La “Memoria Fotografica” sul crollo di Barletta è conclusa

I 40 scatti del crollo di Via Roma, ora itineranti. Tanti i cittadini che hanno osservato le foto, partecipando e commentando

giovedì 10 novembre 2011 19.14
A cura di Michele Sarcinelli
Non è stato un debole, apatico, casuale percorso quello che migliaia di persone hanno fatto nel Galleria del Teatro Curci, sospettosi di vedere solo le macerie del crollo di via Roma a Barletta.

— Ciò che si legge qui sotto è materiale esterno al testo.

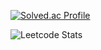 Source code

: [![Solved.ac Profile](http://mazassumnida.wtf/api/v2/generate_badge?boj=givemethatsewon)](https://solved.ac/givemethatsewon/)

![Leetcode Stats](https://leetcode.card.workers.dev/?username=givemethatsewon)
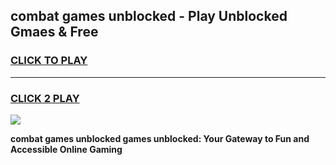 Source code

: 
## combat games unblocked - Play Unblocked Gmaes & Free
<h3>
<a href="https://premium.freeplayer.one?title=combat_games_unblocked&ref=19F">CLICK TO PLAY</a></h3>
<hr>

<h3>
<a href="https://premium.freeplayer.one?title=combat_games_unblocked&ref=19F">CLICK 2 PLAY</a>
  
</h3>

<a href="https://premium.freeplayer.one?title=combat_games_unblocked&ref=19F/"><img src="https://clearcache.store/games.png"></a>


**combat games unblocked games unblocked: Your Gateway to Fun and Accessible Online Gaming**
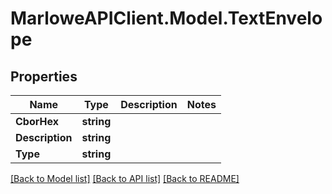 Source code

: # MarloweAPIClient.Model.TextEnvelope

## Properties

Name | Type | Description | Notes
------------ | ------------- | ------------- | -------------
**CborHex** | **string** |  | 
**Description** | **string** |  | 
**Type** | **string** |  | 

[[Back to Model list]](../README.md#documentation-for-models) [[Back to API list]](../README.md#documentation-for-api-endpoints) [[Back to README]](../README.md)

C'è stato di più, molto di più negli scatti dei nostri fotografi e nelle interpretazioni sottostanti le immagini che hanno dialogato con la tragedia raffigurata e con chi ha partecipato a quella Memoria Fotografica non semplicemente osservandola. La Memoria è stata pensata in redazione con oggettiva perplessità, lunga perplessità. "Farla o no?". La conferma ci è arrivata fondamentale da chi, quelle macerie, le ha avute addosso rischiando inconsapevolmente la vita. Le abbiamo, allora, esposte nella migliore condizione estetica. Sì, non è sbagliato il termine. Il dolore non può essere inelegante; deve rispettare comunque la dignità di chi gli si avvicina incauto o consapevole. "Estetica" per la Memoria Fotografica ha significato non essere cruenti, rappresentando solo le foto-denuncia e non quelle cinicamente crude delle barelle sanguinanti. Denuncia, quella sì davvero forte, perpetua, oltre che sui pannelli, sempre attuale nei nostri prossimi articoli.

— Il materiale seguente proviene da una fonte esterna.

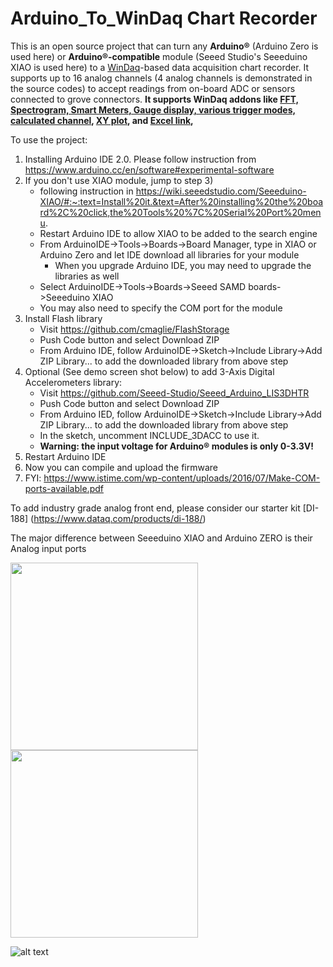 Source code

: # Arduino_To_WinDaq Chart Recorder
This is an open source project that can turn any **Arduino®** (Arduino Zero is used here) or **Arduino®-compatible** module (Seeed Studio's Seeeduino XIAO is used here) to a [WinDaq](https://www.dataq.com/products/windaq/)-based data acquisition chart recorder. It supports up to 16 analog channels (4 analog channels is demonstrated in the source codes) to accept readings from on-board ADC or sensors connected to grove connectors. **It supports WinDaq addons like [FFT, Spectrogram, Smart Meters, Gauge display, various trigger modes, calculated channel](http://www.ultimaserial.com/wdspectrum.html), [XY plot](https://www.dataq.com/products/windaq/add_ons/index.htm), and [Excel link](https://www.dataq.com/products/windaq/windaqxl/product.html),**

To use the project:
1) Installing Arduino IDE 2.0. Please follow instruction from https://www.arduino.cc/en/software#experimental-software 
2) If you don't use XIAO module, jump to step 3)
    -  following instruction in https://wiki.seeedstudio.com/Seeeduino-XIAO/#:~:text=Install%20it.&text=After%20installing%20the%20board%2C%20click,the%20Tools%20%7C%20Serial%20Port%20menu. 
    - Restart Arduino IDE to allow XIAO to be added to the search engine
    - From ArduinoIDE->Tools->Boards->Board Manager, type in XIAO or Arduino Zero and let IDE download all libraries for your module
       - When you upgrade Arduino IDE, you may need to upgrade the libraries as well
    - Select ArduinoIDE->Tools->Boards->Seeed SAMD boards->Seeeduino XIAO  
    - You may also need to specify the COM port for the module
3) Install Flash library
    - Visit https://github.com/cmaglie/FlashStorage
    - Push Code button and select Download ZIP
    - From Arduino IDE, follow ArduinoIDE->Sketch->Include Library->Add ZIP Library... to add the downloaded library from above step
4) Optional (See demo screen shot below) to add 3-Axis Digital Accelerometers library: 
    - Visit https://github.com/Seeed-Studio/Seeed_Arduino_LIS3DHTR
    - Push Code button and select Download ZIP
    - From Arduino IED, follow ArduinoIDE->Sketch->Include Library->Add ZIP Library... to add the downloaded library from above step
    - In the sketch, uncomment INCLUDE_3DACC to use it. 
    - **Warning: the input voltage for Arduino® modules is only 0-3.3V!**
5) Restart Arduino IDE 
6) Now you can compile and upload the firmware
7) FYI: https://www.istime.com/wp-content/uploads/2016/07/Make-COM-ports-available.pdf

To add industry grade analog front end, please consider our starter kit [DI-188] (https://www.dataq.com/products/di-188/)

The major difference between Seeeduino XIAO and Arduino ZERO is their Analog input ports

<img src="http://cdn.shopify.com/s/files/1/0506/1689/3647/products/ABX00003_01.iso_d6dab5cd-56ad-4eb2-8381-bc1ea6de29fb_866x686.jpg" width="300" height="300">  <img src="https://www.chip1stop.com/img/product/SEED/seeeduino-xiao-preview_1.jpg" width="300" height="300">  

 ![alt text](https://www.dataq.com/resources/repository/arduino_3d.gif "Arduino Data logger: ScreenCapture by LICECap")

La triste, riaffermata condanna per quanto è accaduto, ha circondato ogni capannello di persone che a lungo si è soffermato in galleria. Molti sono tornati accompagnando altri amici, parenti. Spiegavano, interpretavano, capivano con sorprendente conoscenza del dramma che deve colpire qualsiasi memoria, anche quella infinitesimale che Barlettalife ha proposto. Ma è stato il corretto silenzio di ognuno, la personale meditazione a rendere importanti le foto del crollo. Questa è la esclusiva ragione della nostra cronaca fotografica. Ma, dobbiamo ammetterlo, una foto ci è stata contestata, una delle ultime, più nascosta di altre, che ha impressionato politici di rango o no mentre assistono ai funerali. In quel giudizio abbiamo sentito forti rumori, gli unici che hanno disincantato il silenzio e l'osservazione. Ma la cronaca ci fa leggere che quella foto non esiste più. Non l'abbiamo scartata noi, visto che assumersi le responsabilità è uno dei doveri di chi fa cronaca. Proprio quella foto si è deteriorata perché insistenti gocce di pioggia hanno superato le vetrate della cupola della Galleria del Curci, invadendo e rovinando il pannello. La richiesta di giustizia e di pronte verità sono state reclamate da tutti, indistintamente.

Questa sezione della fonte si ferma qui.